§ WHAT NEEDS TO BE DONE
Nothing but the lines holding the string "data" should appear in the answer. Copy them from the entries.

(Plain-text document sources)

BEGIN

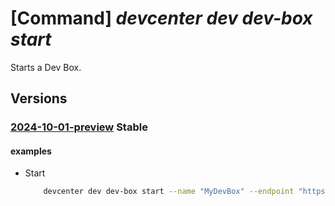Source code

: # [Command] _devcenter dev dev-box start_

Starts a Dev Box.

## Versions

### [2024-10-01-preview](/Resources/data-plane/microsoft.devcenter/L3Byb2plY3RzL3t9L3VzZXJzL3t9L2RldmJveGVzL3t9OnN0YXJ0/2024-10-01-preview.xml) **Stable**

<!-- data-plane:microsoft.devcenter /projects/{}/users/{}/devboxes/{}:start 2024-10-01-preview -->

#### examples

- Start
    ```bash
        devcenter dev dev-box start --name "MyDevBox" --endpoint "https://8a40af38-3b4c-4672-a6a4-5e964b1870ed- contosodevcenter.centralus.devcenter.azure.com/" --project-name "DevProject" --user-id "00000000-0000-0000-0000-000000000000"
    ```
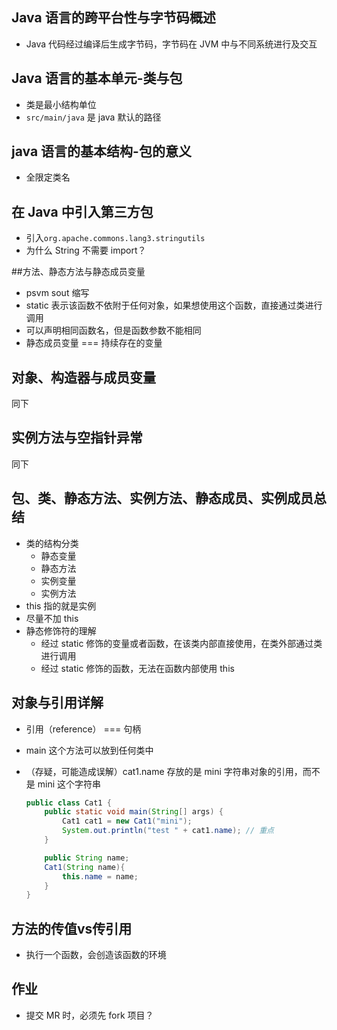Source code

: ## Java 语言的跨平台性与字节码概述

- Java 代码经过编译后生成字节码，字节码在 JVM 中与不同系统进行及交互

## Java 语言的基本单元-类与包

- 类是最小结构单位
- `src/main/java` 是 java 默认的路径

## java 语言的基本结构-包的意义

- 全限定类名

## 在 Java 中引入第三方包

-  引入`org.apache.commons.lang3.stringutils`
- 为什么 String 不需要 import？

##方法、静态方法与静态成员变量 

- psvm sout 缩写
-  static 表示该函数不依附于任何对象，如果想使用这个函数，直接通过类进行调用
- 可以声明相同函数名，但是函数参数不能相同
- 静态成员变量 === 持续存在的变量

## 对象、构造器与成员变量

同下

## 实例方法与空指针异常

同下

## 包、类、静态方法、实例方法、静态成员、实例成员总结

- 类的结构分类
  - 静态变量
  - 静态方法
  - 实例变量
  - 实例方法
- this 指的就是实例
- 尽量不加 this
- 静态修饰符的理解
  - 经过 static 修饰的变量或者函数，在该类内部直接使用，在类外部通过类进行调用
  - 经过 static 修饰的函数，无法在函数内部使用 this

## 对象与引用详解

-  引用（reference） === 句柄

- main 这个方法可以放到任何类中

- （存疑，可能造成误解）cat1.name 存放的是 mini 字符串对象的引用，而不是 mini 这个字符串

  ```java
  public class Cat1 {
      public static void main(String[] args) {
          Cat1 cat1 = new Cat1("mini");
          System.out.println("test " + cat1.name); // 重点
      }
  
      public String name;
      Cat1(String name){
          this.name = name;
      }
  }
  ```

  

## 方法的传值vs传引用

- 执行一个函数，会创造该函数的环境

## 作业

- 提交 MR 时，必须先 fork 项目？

END

§ REPLY
### [2024-10-01-preview](/Resources/data-plane/microsoft.devcenter/L3Byb2plY3RzL3t9L3VzZXJzL3t9L2RldmJveGVzL3t9OnN0YXJ0/2024-10-01-preview.xml) **Stable**
<!-- data-plane:microsoft.devcenter /projects/{}/users/{}/devboxes/{}:start 2024-10-01-preview -->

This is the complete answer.